- [Task brief] What you give back must match the records below exactly, apart from the pictures, which are omitted.

- [Input for this task]
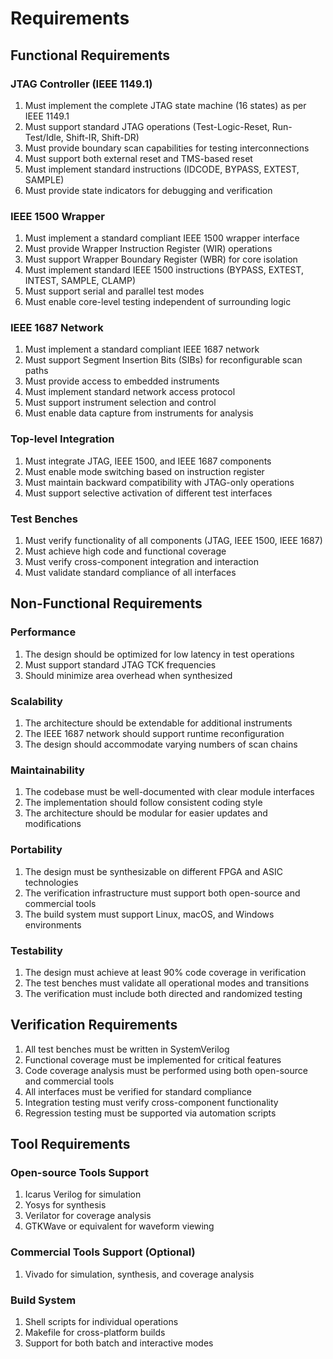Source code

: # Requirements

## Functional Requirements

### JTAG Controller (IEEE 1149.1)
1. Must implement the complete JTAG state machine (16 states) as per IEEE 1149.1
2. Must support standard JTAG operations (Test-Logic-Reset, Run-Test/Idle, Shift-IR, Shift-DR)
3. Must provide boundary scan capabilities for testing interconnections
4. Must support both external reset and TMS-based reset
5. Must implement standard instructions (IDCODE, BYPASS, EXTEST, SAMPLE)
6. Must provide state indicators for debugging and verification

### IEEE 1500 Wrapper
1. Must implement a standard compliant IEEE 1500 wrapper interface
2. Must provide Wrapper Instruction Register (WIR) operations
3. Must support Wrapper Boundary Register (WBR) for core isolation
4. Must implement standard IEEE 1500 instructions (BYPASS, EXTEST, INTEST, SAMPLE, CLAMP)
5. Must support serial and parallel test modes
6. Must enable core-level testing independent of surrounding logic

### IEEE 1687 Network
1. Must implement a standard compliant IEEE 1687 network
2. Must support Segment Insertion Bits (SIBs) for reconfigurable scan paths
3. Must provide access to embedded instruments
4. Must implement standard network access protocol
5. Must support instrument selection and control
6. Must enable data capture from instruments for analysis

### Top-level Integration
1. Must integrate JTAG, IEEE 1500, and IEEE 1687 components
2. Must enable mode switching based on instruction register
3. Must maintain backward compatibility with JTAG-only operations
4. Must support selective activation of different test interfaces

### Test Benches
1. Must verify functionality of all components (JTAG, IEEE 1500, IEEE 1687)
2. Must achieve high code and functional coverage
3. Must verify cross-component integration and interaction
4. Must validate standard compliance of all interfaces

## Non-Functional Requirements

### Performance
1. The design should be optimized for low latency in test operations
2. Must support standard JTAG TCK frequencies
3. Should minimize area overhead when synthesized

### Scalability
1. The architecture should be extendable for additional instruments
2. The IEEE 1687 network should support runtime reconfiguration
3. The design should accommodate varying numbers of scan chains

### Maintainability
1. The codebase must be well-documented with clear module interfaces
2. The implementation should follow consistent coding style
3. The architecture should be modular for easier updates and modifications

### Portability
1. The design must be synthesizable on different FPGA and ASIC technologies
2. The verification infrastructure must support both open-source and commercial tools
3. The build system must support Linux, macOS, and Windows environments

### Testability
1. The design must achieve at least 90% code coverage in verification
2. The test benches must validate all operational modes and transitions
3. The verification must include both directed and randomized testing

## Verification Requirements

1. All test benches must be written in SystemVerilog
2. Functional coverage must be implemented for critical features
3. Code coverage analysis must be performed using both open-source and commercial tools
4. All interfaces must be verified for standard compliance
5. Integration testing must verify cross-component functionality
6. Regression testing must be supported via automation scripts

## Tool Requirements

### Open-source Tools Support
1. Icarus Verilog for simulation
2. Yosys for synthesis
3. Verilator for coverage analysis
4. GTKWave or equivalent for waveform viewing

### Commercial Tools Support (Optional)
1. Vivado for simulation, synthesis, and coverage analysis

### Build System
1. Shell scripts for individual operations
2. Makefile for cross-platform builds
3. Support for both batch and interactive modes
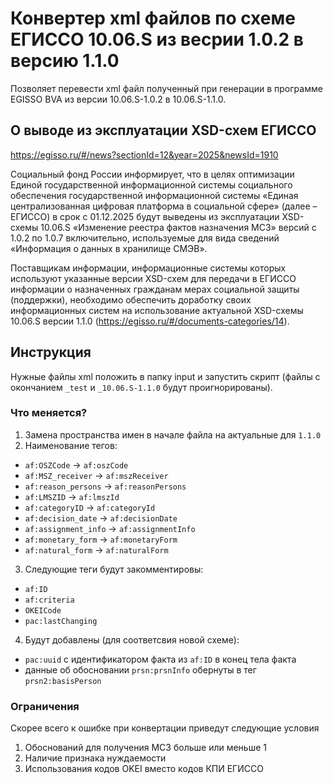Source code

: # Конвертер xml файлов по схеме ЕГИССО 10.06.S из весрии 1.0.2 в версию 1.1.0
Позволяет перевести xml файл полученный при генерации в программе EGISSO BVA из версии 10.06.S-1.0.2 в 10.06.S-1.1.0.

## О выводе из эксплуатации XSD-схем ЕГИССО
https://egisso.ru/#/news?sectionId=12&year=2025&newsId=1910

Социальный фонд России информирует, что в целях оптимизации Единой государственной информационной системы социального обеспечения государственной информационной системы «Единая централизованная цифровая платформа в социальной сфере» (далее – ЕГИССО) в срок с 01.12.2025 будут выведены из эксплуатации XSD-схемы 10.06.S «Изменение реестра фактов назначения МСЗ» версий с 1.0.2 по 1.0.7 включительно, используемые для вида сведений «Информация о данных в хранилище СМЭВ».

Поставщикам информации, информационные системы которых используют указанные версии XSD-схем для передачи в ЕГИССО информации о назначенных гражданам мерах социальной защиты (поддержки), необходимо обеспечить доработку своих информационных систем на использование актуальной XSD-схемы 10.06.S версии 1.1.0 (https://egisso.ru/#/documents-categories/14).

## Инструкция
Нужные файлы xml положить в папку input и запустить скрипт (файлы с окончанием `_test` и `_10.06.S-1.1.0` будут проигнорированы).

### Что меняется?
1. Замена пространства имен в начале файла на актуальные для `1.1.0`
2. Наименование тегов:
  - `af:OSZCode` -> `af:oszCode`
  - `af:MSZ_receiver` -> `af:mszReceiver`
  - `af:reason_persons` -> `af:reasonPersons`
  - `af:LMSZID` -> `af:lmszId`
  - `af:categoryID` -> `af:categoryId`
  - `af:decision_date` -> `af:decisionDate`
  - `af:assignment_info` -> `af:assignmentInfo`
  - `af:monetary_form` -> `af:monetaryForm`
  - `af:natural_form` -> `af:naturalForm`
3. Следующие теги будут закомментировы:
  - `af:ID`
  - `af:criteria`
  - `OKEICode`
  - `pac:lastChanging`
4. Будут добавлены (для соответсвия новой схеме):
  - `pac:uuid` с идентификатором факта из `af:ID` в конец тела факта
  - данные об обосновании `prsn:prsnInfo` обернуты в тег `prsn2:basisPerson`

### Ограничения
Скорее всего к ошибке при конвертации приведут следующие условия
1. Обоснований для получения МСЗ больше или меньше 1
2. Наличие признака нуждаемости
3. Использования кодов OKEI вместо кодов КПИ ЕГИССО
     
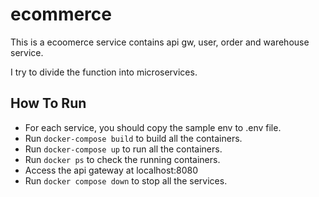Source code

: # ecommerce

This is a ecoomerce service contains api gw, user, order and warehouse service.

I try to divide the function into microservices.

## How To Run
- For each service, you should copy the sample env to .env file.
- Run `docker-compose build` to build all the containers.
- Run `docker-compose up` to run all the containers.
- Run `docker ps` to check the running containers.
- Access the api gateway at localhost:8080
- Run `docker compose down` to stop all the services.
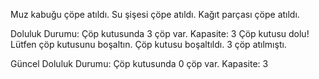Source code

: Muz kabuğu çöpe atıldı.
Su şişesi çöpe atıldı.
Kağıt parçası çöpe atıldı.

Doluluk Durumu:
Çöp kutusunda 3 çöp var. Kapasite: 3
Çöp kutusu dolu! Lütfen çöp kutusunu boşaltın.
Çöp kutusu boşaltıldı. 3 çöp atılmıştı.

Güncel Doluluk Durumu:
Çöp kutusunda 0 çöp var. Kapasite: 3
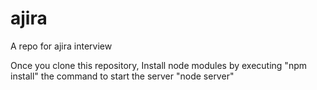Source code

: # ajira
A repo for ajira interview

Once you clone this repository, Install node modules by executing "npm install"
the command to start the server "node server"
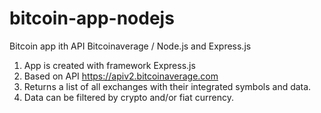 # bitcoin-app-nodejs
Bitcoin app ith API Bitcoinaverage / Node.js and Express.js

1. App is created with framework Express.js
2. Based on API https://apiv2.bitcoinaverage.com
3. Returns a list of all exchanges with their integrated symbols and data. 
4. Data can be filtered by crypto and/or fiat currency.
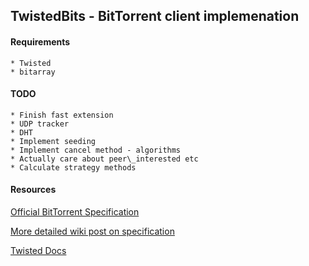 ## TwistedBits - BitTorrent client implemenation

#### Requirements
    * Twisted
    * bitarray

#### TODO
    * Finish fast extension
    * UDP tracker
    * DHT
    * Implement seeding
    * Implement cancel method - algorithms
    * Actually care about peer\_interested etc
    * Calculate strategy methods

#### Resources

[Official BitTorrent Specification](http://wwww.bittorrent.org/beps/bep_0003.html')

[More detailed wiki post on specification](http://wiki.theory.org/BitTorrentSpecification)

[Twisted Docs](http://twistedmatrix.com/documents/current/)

- [Response to the task]
Source code

: # Requirements

## Functional Requirements

### JTAG Controller (IEEE 1149.1)
1. Must implement the complete JTAG state machine (16 states) as per IEEE 1149.1
2. Must support standard JTAG operations (Test-Logic-Reset, Run-Test/Idle, Shift-IR, Shift-DR)
3. Must provide boundary scan capabilities for testing interconnections
4. Must support both external reset and TMS-based reset
5. Must implement standard instructions (IDCODE, BYPASS, EXTEST, SAMPLE)
6. Must provide state indicators for debugging and verification

### IEEE 1500 Wrapper
1. Must implement a standard compliant IEEE 1500 wrapper interface
2. Must provide Wrapper Instruction Register (WIR) operations
3. Must support Wrapper Boundary Register (WBR) for core isolation
4. Must implement standard IEEE 1500 instructions (BYPASS, EXTEST, INTEST, SAMPLE, CLAMP)
5. Must support serial and parallel test modes
6. Must enable core-level testing independent of surrounding logic

### IEEE 1687 Network
1. Must implement a standard compliant IEEE 1687 network
2. Must support Segment Insertion Bits (SIBs) for reconfigurable scan paths
3. Must provide access to embedded instruments
4. Must implement standard network access protocol
5. Must support instrument selection and control
6. Must enable data capture from instruments for analysis

### Top-level Integration
1. Must integrate JTAG, IEEE 1500, and IEEE 1687 components
2. Must enable mode switching based on instruction register
3. Must maintain backward compatibility with JTAG-only operations
4. Must support selective activation of different test interfaces

### Test Benches
1. Must verify functionality of all components (JTAG, IEEE 1500, IEEE 1687)
2. Must achieve high code and functional coverage
3. Must verify cross-component integration and interaction
4. Must validate standard compliance of all interfaces

## Non-Functional Requirements

### Performance
1. The design should be optimized for low latency in test operations
2. Must support standard JTAG TCK frequencies
3. Should minimize area overhead when synthesized

### Scalability
1. The architecture should be extendable for additional instruments
2. The IEEE 1687 network should support runtime reconfiguration
3. The design should accommodate varying numbers of scan chains

### Maintainability
1. The codebase must be well-documented with clear module interfaces
2. The implementation should follow consistent coding style
3. The architecture should be modular for easier updates and modifications

### Portability
1. The design must be synthesizable on different FPGA and ASIC technologies
2. The verification infrastructure must support both open-source and commercial tools
3. The build system must support Linux, macOS, and Windows environments

### Testability
1. The design must achieve at least 90% code coverage in verification
2. The test benches must validate all operational modes and transitions
3. The verification must include both directed and randomized testing

## Verification Requirements

1. All test benches must be written in SystemVerilog
2. Functional coverage must be implemented for critical features
3. Code coverage analysis must be performed using both open-source and commercial tools
4. All interfaces must be verified for standard compliance
5. Integration testing must verify cross-component functionality
6. Regression testing must be supported via automation scripts

## Tool Requirements

### Open-source Tools Support
1. Icarus Verilog for simulation
2. Yosys for synthesis
3. Verilator for coverage analysis
4. GTKWave or equivalent for waveform viewing

### Commercial Tools Support (Optional)
1. Vivado for simulation, synthesis, and coverage analysis

### Build System
1. Shell scripts for individual operations
2. Makefile for cross-platform builds
3. Support for both batch and interactive modes
Source code

: # Конвертер xml файлов по схеме ЕГИССО 10.06.S из весрии 1.0.2 в версию 1.1.0
Позволяет перевести xml файл полученный при генерации в программе EGISSO BVA из версии 10.06.S-1.0.2 в 10.06.S-1.1.0.

## О выводе из эксплуатации XSD-схем ЕГИССО
https://egisso.ru/#/news?sectionId=12&year=2025&newsId=1910

Социальный фонд России информирует, что в целях оптимизации Единой государственной информационной системы социального обеспечения государственной информационной системы «Единая централизованная цифровая платформа в социальной сфере» (далее – ЕГИССО) в срок с 01.12.2025 будут выведены из эксплуатации XSD-схемы 10.06.S «Изменение реестра фактов назначения МСЗ» версий с 1.0.2 по 1.0.7 включительно, используемые для вида сведений «Информация о данных в хранилище СМЭВ».

Поставщикам информации, информационные системы которых используют указанные версии XSD-схем для передачи в ЕГИССО информации о назначенных гражданам мерах социальной защиты (поддержки), необходимо обеспечить доработку своих информационных систем на использование актуальной XSD-схемы 10.06.S версии 1.1.0 (https://egisso.ru/#/documents-categories/14).

## Инструкция
Нужные файлы xml положить в папку input и запустить скрипт (файлы с окончанием `_test` и `_10.06.S-1.1.0` будут проигнорированы).

### Что меняется?
1. Замена пространства имен в начале файла на актуальные для `1.1.0`
2. Наименование тегов:
  - `af:OSZCode` -> `af:oszCode`
  - `af:MSZ_receiver` -> `af:mszReceiver`
  - `af:reason_persons` -> `af:reasonPersons`
  - `af:LMSZID` -> `af:lmszId`
  - `af:categoryID` -> `af:categoryId`
  - `af:decision_date` -> `af:decisionDate`
  - `af:assignment_info` -> `af:assignmentInfo`
  - `af:monetary_form` -> `af:monetaryForm`
  - `af:natural_form` -> `af:naturalForm`
3. Следующие теги будут закомментировы:
  - `af:ID`
  - `af:criteria`
  - `OKEICode`
  - `pac:lastChanging`
4. Будут добавлены (для соответсвия новой схеме):
  - `pac:uuid` с идентификатором факта из `af:ID` в конец тела факта
  - данные об обосновании `prsn:prsnInfo` обернуты в тег `prsn2:basisPerson`

### Ограничения
Скорее всего к ошибке при конвертации приведут следующие условия
1. Обоснований для получения МСЗ больше или меньше 1
2. Наличие признака нуждаемости
3. Использования кодов OKEI вместо кодов КПИ ЕГИССО
     
Source code

: # ecommerce

This is a ecoomerce service contains api gw, user, order and warehouse service.

I try to divide the function into microservices.

## How To Run
- For each service, you should copy the sample env to .env file.
- Run `docker-compose build` to build all the containers.
- Run `docker-compose up` to run all the containers.
- Run `docker ps` to check the running containers.
- Access the api gateway at localhost:8080
- Run `docker compose down` to stop all the services.
Source code

: Muz kabuğu çöpe atıldı.
Su şişesi çöpe atıldı.
Kağıt parçası çöpe atıldı.

Doluluk Durumu:
Çöp kutusunda 3 çöp var. Kapasite: 3
Çöp kutusu dolu! Lütfen çöp kutusunu boşaltın.
Çöp kutusu boşaltıldı. 3 çöp atılmıştı.

Güncel Doluluk Durumu:
Çöp kutusunda 0 çöp var. Kapasite: 3
Source code

: # ajira
A repo for ajira interview

Once you clone this repository, Install node modules by executing "npm install"
the command to start the server "node server"
 # bitcoin-app-nodejs
Bitcoin app ith API Bitcoinaverage / Node.js and Express.js

1. App is created with framework Express.js
2. Based on API https://apiv2.bitcoinaverage.com
3. Returns a list of all exchanges with their integrated symbols and data. 
4. Data can be filtered by crypto and/or fiat currency.
 ## TwistedBits - BitTorrent client implemenation

#### Requirements
    * Twisted
    * bitarray

#### TODO
    * Finish fast extension
    * UDP tracker
    * DHT
    * Implement seeding
    * Implement cancel method - algorithms
    * Actually care about peer\_interested etc
    * Calculate strategy methods

#### Resources

[Official BitTorrent Specification](http://wwww.bittorrent.org/beps/bep_0003.html')

[More detailed wiki post on specification](http://wiki.theory.org/BitTorrentSpecification)

[Twisted Docs](http://twistedmatrix.com/documents/current/)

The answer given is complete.